Records from a dataset
########
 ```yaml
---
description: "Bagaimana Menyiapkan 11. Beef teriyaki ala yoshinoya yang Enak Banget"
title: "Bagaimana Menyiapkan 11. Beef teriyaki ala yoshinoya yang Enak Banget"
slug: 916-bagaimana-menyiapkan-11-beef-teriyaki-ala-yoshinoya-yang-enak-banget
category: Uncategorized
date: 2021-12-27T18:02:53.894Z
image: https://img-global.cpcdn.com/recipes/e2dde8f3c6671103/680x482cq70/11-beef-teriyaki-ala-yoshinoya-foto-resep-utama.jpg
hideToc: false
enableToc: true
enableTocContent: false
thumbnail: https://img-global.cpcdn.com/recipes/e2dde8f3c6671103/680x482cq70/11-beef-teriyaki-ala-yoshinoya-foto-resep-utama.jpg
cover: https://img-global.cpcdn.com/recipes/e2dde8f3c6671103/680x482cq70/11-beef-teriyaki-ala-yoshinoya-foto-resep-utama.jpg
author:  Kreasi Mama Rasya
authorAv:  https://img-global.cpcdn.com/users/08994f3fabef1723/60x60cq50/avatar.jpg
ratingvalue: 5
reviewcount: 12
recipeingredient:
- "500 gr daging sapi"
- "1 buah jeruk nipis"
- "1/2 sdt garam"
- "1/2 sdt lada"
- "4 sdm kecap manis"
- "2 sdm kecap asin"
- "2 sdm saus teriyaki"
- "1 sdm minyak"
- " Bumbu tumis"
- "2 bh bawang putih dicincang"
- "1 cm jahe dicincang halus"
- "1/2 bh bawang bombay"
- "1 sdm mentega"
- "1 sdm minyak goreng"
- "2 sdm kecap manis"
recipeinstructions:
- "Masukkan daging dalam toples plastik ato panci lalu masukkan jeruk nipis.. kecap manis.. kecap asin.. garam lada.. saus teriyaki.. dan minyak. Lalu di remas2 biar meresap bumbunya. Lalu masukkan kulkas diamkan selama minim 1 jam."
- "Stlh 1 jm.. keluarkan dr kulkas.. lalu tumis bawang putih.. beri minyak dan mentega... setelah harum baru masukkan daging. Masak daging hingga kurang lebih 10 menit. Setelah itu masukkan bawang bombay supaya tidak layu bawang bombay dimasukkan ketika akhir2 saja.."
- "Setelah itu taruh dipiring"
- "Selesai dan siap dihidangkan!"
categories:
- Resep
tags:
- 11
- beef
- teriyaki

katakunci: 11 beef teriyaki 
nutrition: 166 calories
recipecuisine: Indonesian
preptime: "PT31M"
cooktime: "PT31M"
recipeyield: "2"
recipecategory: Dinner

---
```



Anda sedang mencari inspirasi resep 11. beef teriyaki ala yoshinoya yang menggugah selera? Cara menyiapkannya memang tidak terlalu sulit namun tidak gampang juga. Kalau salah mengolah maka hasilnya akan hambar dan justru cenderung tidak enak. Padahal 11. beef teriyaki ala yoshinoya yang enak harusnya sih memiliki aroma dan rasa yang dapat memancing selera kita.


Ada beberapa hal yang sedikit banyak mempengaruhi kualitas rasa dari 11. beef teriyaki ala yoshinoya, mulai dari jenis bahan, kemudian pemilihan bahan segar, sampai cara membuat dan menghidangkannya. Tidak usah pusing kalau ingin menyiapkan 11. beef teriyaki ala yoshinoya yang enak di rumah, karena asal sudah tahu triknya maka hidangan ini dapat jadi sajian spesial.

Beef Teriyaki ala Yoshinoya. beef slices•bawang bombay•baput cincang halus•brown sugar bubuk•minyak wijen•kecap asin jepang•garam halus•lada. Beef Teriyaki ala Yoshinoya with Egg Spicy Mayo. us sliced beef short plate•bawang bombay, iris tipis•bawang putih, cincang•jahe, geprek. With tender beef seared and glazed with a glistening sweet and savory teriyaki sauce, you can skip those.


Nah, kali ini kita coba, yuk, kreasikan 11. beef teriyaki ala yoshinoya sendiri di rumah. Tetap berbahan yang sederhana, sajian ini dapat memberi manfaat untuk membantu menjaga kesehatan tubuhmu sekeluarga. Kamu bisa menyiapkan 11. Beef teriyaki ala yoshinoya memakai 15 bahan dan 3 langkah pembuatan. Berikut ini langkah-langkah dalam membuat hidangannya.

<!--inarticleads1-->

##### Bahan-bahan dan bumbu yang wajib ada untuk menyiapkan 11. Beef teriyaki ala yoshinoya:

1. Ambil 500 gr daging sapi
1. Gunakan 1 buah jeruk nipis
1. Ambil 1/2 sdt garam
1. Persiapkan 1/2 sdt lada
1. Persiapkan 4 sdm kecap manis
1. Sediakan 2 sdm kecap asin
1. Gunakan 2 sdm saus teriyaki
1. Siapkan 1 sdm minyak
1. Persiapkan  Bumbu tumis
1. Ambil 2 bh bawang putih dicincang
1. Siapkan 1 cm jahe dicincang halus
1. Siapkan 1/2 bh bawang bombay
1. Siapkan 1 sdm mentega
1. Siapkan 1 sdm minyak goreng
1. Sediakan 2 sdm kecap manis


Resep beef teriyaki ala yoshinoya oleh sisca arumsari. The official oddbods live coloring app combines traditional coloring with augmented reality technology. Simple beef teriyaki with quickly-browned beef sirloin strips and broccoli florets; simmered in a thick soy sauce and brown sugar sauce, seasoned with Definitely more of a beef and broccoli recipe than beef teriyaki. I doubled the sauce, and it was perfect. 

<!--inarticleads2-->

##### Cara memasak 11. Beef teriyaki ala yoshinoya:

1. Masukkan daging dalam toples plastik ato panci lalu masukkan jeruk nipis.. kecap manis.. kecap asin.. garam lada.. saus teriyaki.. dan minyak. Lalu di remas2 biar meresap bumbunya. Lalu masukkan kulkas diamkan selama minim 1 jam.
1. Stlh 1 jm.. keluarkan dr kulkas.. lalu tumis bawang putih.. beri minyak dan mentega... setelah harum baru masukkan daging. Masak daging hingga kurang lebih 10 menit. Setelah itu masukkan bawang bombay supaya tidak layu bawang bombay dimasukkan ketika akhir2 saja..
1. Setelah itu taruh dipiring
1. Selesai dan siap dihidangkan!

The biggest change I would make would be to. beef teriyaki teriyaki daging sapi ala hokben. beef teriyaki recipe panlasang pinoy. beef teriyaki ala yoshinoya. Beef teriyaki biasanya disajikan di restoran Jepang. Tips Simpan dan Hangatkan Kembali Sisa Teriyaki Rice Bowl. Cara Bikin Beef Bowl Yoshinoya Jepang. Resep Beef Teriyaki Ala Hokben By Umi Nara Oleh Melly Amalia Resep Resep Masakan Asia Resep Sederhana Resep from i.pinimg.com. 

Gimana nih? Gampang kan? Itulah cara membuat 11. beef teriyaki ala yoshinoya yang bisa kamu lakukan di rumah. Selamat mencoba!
########
§ WHAT IS REQUIRED: Copy out, word for word, the part of the entries above that begins at the line with "1. Persiapkan 1/2 sdt lada" and ends at the line with "1. Selesai dan siap dihidangkan!", including both.

§ RESPONSE TO THIS EXERCISE:
1. Persiapkan 1/2 sdt lada
1. Persiapkan 4 sdm kecap manis
1. Sediakan 2 sdm kecap asin
1. Gunakan 2 sdm saus teriyaki
1. Siapkan 1 sdm minyak
1. Persiapkan  Bumbu tumis
1. Ambil 2 bh bawang putih dicincang
1. Siapkan 1 cm jahe dicincang halus
1. Siapkan 1/2 bh bawang bombay
1. Siapkan 1 sdm mentega
1. Siapkan 1 sdm minyak goreng
1. Sediakan 2 sdm kecap manis


Resep beef teriyaki ala yoshinoya oleh sisca arumsari. The official oddbods live coloring app combines traditional coloring with augmented reality technology. Simple beef teriyaki with quickly-browned beef sirloin strips and broccoli florets; simmered in a thick soy sauce and brown sugar sauce, seasoned with Definitely more of a beef and broccoli recipe than beef teriyaki. I doubled the sauce, and it was perfect. 

<!--inarticleads2-->

##### Cara memasak 11. Beef teriyaki ala yoshinoya:

1. Masukkan daging dalam toples plastik ato panci lalu masukkan jeruk nipis.. kecap manis.. kecap asin.. garam lada.. saus teriyaki.. dan minyak. Lalu di remas2 biar meresap bumbunya. Lalu masukkan kulkas diamkan selama minim 1 jam.
1. Stlh 1 jm.. keluarkan dr kulkas.. lalu tumis bawang putih.. beri minyak dan mentega... setelah harum baru masukkan daging. Masak daging hingga kurang lebih 10 menit. Setelah itu masukkan bawang bombay supaya tidak layu bawang bombay dimasukkan ketika akhir2 saja..
1. Setelah itu taruh dipiring
1. Selesai dan siap dihidangkan!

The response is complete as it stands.